Are American high tech workers obsolete?

Paul Iadonisi pri.nhlug at iadonisi.to
Tue Aug 13 14:48:35 EDT 2002


On Tue, 2002-08-13 at 14:13, Jerry Feldman wrote:
> I don't think so. 

  Forgive me, but I'm really not following your line of reasoning at
all.

> The Board of Directors are looking at essentially growth in the value of 
> their respective investments (not their personal, but the constituency they 
> represent). They hire a management team to do this.

  Perhaps this is the biggest *problem* with US businesses' mindset. 
Growth.  It's all about growth.  That's what killed the dotcoms (in
addition to really stupid ideas).  It's a lot harder to find dividend
paying stocks than it use to be.  In that model, you're not as concerned
about growth (increase in stock price) as you are about profitability. 
A portion of the profits get distributed to the stockholders.

 
> Take a producer of commodity goods, like PCs. Your margin is shriking. You 
> must (1)increase volume, (2) cut costs. At the same time, customers are not 
> very loyal. Why would a customer buy otherwise identical systems from 
> Compaq, Dell or Gateway, Much of that is consumer marketing. Right now, 
> Dell has a successful marketing edge. In any case, the CEO must cut both 

  Not really sure what you mean by consumer marketing in this context.

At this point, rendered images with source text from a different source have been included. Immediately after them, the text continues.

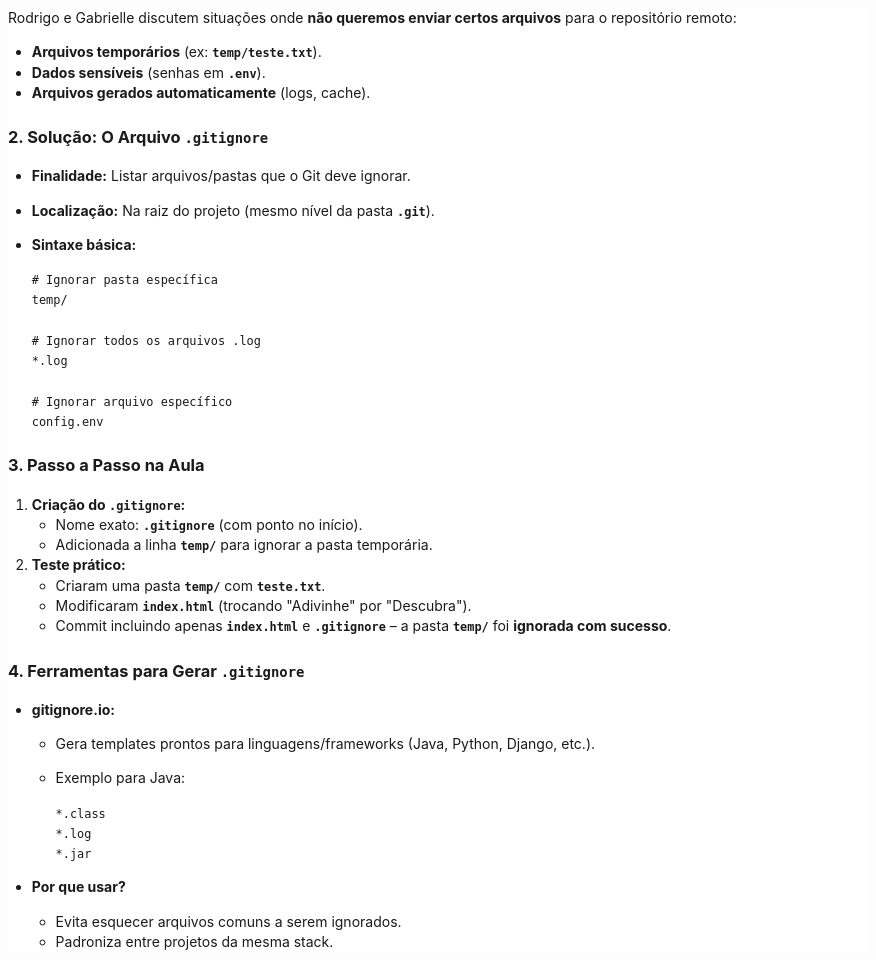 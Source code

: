 Rodrigo e Gabrielle discutem situações onde **não queremos enviar certos arquivos** para o repositório remoto:

- **Arquivos temporários** (ex: **`temp/teste.txt`**).
- **Dados sensíveis** (senhas em **`.env`**).
- **Arquivos gerados automaticamente** (logs, cache).

### **2. Solução: O Arquivo `.gitignore`**

- **Finalidade:** Listar arquivos/pastas que o Git deve ignorar.
- **Localização:** Na raiz do projeto (mesmo nível da pasta **`.git`**).
- **Sintaxe básica:**
    
    ```
    # Ignorar pasta específica
    temp/
    
    # Ignorar todos os arquivos .log
    *.log
    
    # Ignorar arquivo específico
    config.env
    ```
    

### **3. Passo a Passo na Aula**

1. **Criação do `.gitignore`:**
    - Nome exato: **`.gitignore`** (com ponto no início).
    - Adicionada a linha **`temp/`** para ignorar a pasta temporária.
2. **Teste prático:**
    - Criaram uma pasta **`temp/`** com **`teste.txt`**.
    - Modificaram **`index.html`** (trocando "Adivinhe" por "Descubra").
    - Commit incluindo apenas **`index.html`** e **`.gitignore`** – a pasta **`temp/`** foi **ignorada com sucesso**.

### **4. Ferramentas para Gerar `.gitignore`**

- **gitignore.io:**
    - Gera templates prontos para linguagens/frameworks (Java, Python, Django, etc.).
    - Exemplo para Java:
        
        ```
        *.class
        *.log
        *.jar
        ```
        
- **Por que usar?**
    - Evita esquecer arquivos comuns a serem ignorados.
    - Padroniza entre projetos da mesma stack.
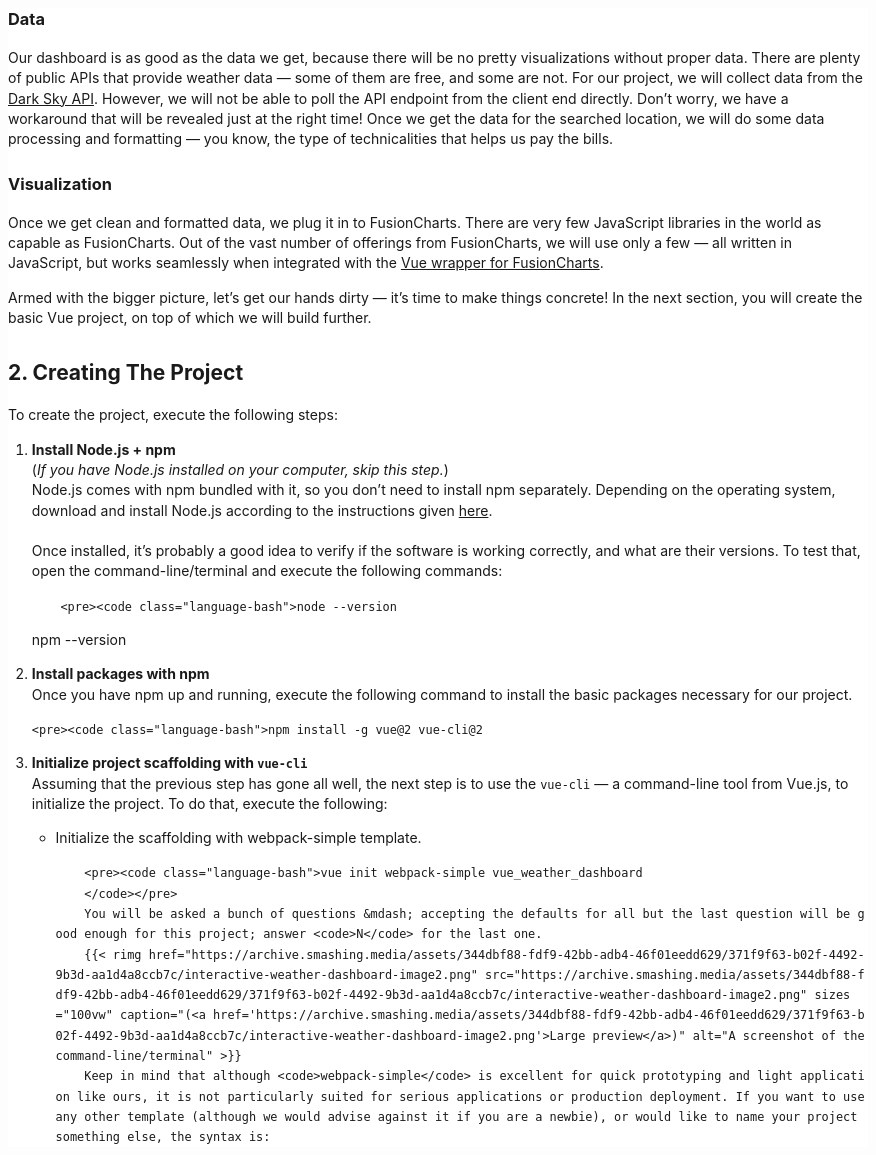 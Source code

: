 ### Data

Our dashboard is as good as the data we get, because there will be no pretty visualizations without proper data. There are plenty of public APIs that provide weather data &mdash; some of them are free, and some are not. For our project, we will collect data from the [Dark Sky API](https://darksky.net/dev). However, we will not be able to poll the API endpoint from the client end directly. Don’t worry, we have a workaround that will be revealed just at the right time! Once we get the data for the searched location, we will do some data processing and formatting &mdash; you know, the type of technicalities that helps us pay the bills.

### Visualization

Once we get clean and formatted data, we plug it in to FusionCharts. There are very few JavaScript libraries in the world as capable as FusionCharts. Out of the vast number of offerings from FusionCharts, we will use only a few &mdash; all written in JavaScript, but works seamlessly when integrated with the [Vue wrapper for FusionCharts](https://www.fusioncharts.com/vue-js-charts?utm_source=smashing_mag&utm_medium=blog&utm_campaign=weather_dashboard_vue).

Armed with the bigger picture, let’s get our hands dirty &mdash; it’s time to make things concrete! In the next section, you will create the basic Vue project, on top of which we will build further.

## 2. Creating The Project

To create the project, execute the following steps:

<ol>
	<li><strong>Install Node.js + npm</strong><br />(<em>If you have Node.js installed on your computer, skip this step.</em>)<br />Node.js comes with npm bundled with it, so you don’t need to install npm separately. Depending on the operating system, download and install Node.js according to the instructions given <a href="https://nodejs.org/en/download/">here</a>.<br /><br />Once installed, it’s probably a good idea to verify if the software is working correctly, and what are their versions. To test that, open the command-line/terminal and execute the following commands:<br />

		<pre><code class="language-bash">node --version
npm --version
</code></pre>
</li>
<li><strong>Install packages with npm</strong><br />Once you have npm up and running, execute the following command to install the basic packages necessary for our project.<br />

	<pre><code class="language-bash">npm install -g vue@2 vue-cli@2
</code></pre>
</li>
<li id="scaffolding"><strong>Initialize project scaffolding with <code>vue-cli</code></strong><br />Assuming that the previous step has gone all well, the next step is to use the <code>vue-cli</code> &mdash; a command-line tool from Vue.js, to initialize the project. To do that, execute the following:</li>
<ul>
	<li>Initialize the scaffolding with webpack-simple template.<br />

		<pre><code class="language-bash">vue init webpack-simple vue_weather_dashboard
		</code></pre>
		You will be asked a bunch of questions &mdash; accepting the defaults for all but the last question will be good enough for this project; answer <code>N</code> for the last one.
		{{< rimg href="https://archive.smashing.media/assets/344dbf88-fdf9-42bb-adb4-46f01eedd629/371f9f63-b02f-4492-9b3d-aa1d4a8ccb7c/interactive-weather-dashboard-image2.png" src="https://archive.smashing.media/assets/344dbf88-fdf9-42bb-adb4-46f01eedd629/371f9f63-b02f-4492-9b3d-aa1d4a8ccb7c/interactive-weather-dashboard-image2.png" sizes="100vw" caption="(<a href='https://archive.smashing.media/assets/344dbf88-fdf9-42bb-adb4-46f01eedd629/371f9f63-b02f-4492-9b3d-aa1d4a8ccb7c/interactive-weather-dashboard-image2.png'>Large preview</a>)" alt="A screenshot of the command-line/terminal" >}}
		Keep in mind that although <code>webpack-simple</code> is excellent for quick prototyping and light application like ours, it is not particularly suited for serious applications or production deployment. If you want to use any other template (although we would advise against it if you are a newbie), or would like to name your project something else, the syntax is:

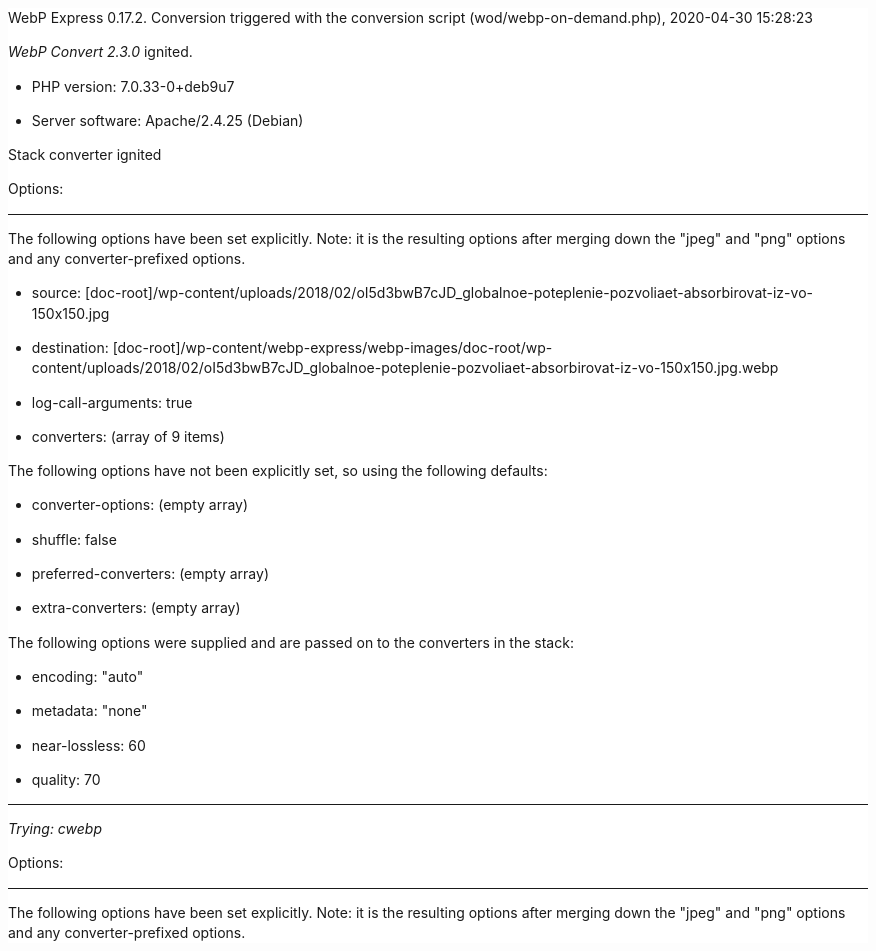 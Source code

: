 WebP Express 0.17.2. Conversion triggered with the conversion script (wod/webp-on-demand.php), 2020-04-30 15:28:23


*WebP Convert 2.3.0*  ignited.

- PHP version: 7.0.33-0+deb9u7

- Server software: Apache/2.4.25 (Debian)


Stack converter ignited


Options:

------------

The following options have been set explicitly. Note: it is the resulting options after merging down the "jpeg" and "png" options and any converter-prefixed options.

- source: [doc-root]/wp-content/uploads/2018/02/oI5d3bwB7cJD_globalnoe-poteplenie-pozvoliaet-absorbirovat-iz-vo-150x150.jpg

- destination: [doc-root]/wp-content/webp-express/webp-images/doc-root/wp-content/uploads/2018/02/oI5d3bwB7cJD_globalnoe-poteplenie-pozvoliaet-absorbirovat-iz-vo-150x150.jpg.webp

- log-call-arguments: true

- converters: (array of 9 items)


The following options have not been explicitly set, so using the following defaults:

- converter-options: (empty array)

- shuffle: false

- preferred-converters: (empty array)

- extra-converters: (empty array)


The following options were supplied and are passed on to the converters in the stack:

- encoding: "auto"

- metadata: "none"

- near-lossless: 60

- quality: 70

------------



*Trying: cwebp* 


Options:

------------

The following options have been set explicitly. Note: it is the resulting options after merging down the "jpeg" and "png" options and any converter-prefixed options.
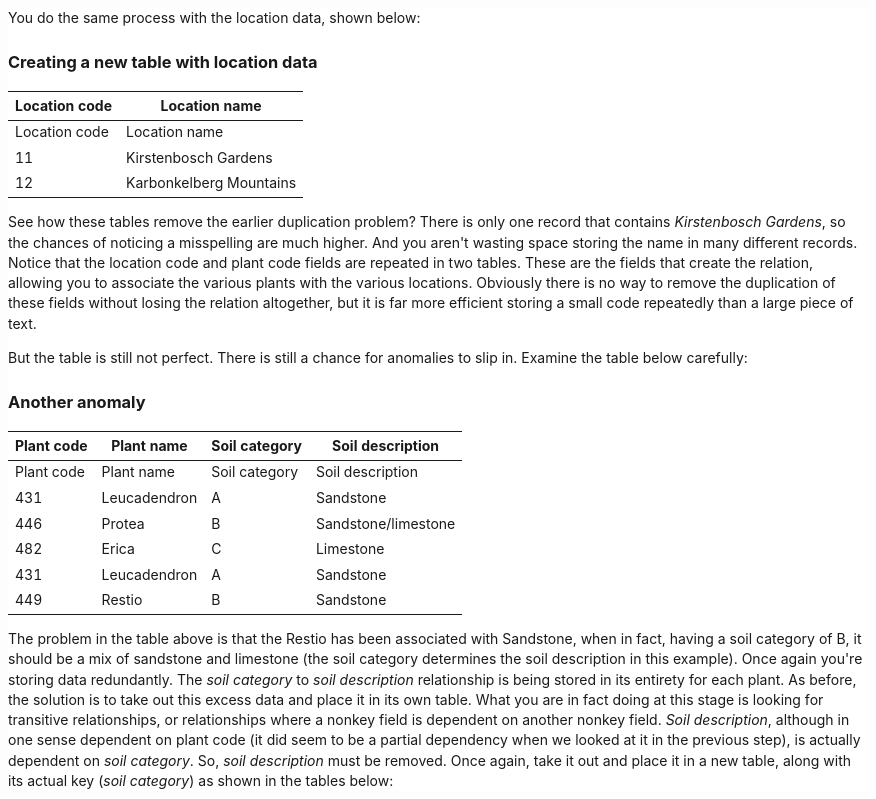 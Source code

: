 

You do the same process with the location data, shown below:


### Creating a new table with location data



| Location code | Location name |
| --- | --- |
| Location code | Location name |
| 11 | Kirstenbosch Gardens |
| 12 | Karbonkelberg Mountains |



See how these tables remove the earlier duplication problem? There is only one record that contains *Kirstenbosch Gardens*, so the chances of noticing a misspelling are much higher. And you aren't wasting space storing the name in many different records. Notice that the location code and plant code fields are repeated in two tables. These are the fields that create the relation, allowing you to associate the various plants with the various locations. Obviously there is no way to remove the duplication of these fields without losing the relation altogether, but it is far more efficient storing a small code repeatedly than a large piece of text.


But the table is still not perfect. There is still a chance for anomalies to slip in. Examine the table below carefully:


### Another anomaly



| Plant code | Plant name | Soil category | Soil description |
| --- | --- | --- | --- |
| Plant code | Plant name | Soil category | Soil description |
| 431 | Leucadendron | A | Sandstone |
| 446 | Protea | B | Sandstone/limestone |
| 482 | Erica | C | Limestone |
| 431 | Leucadendron | A | Sandstone |
| 449 | Restio | B | Sandstone |



The problem in the table above is that the Restio has been associated with Sandstone, when in fact, having a soil category of B, it should be a mix of sandstone and limestone (the soil category determines the soil description in this example). Once again you're storing data redundantly. The *soil category* to *soil description* relationship is being stored in its entirety for each plant. As before, the solution is to take out this excess data and place it in its own table. What you are in fact doing at this stage is looking for transitive relationships, or relationships where a nonkey field is dependent on another nonkey field. *Soil description*, although in one sense dependent on plant code (it did seem to be a partial dependency when we looked at it in the previous step), is actually dependent on *soil category*. So, *soil description* must be removed. Once again, take it out and place it in a new table, along with its actual key (*soil category*) as shown in the tables below:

> costs and increase revenue in the short run. If support can be moved 
> offshore at a significant cost savings without any reduction of service, it 
> will happen. The same for software development. 

  Ask yourself *why* customers are not very loyal.  I'm a very loyal
Speakeasy DSL subscriber.  Why?  Customer support that has a clue and
speaks my mother tongue clearly and understands it as well.  Please note
I'm not deriding those who don't speak English or don't speak it
fluently.  I'm deriding companies that make zero effort to be sure that
their support people can communicate clearly in the language of their
customers -- whatever language that may be.
  Part of the reason I ditched my AT&T cable modem service was that
every time I called customer support (which was frequent due to shoddy
connectivity) I got someone who was difficult understand and worse,
could not understand what I was saying no matter how clearly I spoke or
how many times I repeated myself.
  I'd be willing to wager that the Speakeasy crew is paid at least a
little more than the average support crew.  And they will continue to
run a successful business as long as they keep it that way and don't
ship support offshore.
  The problem is that 'significant cost savings WITHOUT ANY REDUCTION IN
SERVICE' (emphasis mine) rarely, if ever happens, regardless of what
some management types preach to their investors.

> Another cost that gets reduced is R&D. Cutting R&D normally helps short-
> term profits and hurts the long term viability of a high tech company.  

  Erh...isn't this kinda what I was saying with my 'short sighted'
remark?  Typically, businesses cut things that help financially in the
short term but hurt in the long term.

-- 
-Paul Iadonisi
 Senior System Administrator
 Red Hat Certified Engineer / Local Linux Lobbyist
 Ever see a penguin fly?  --  Try Linux.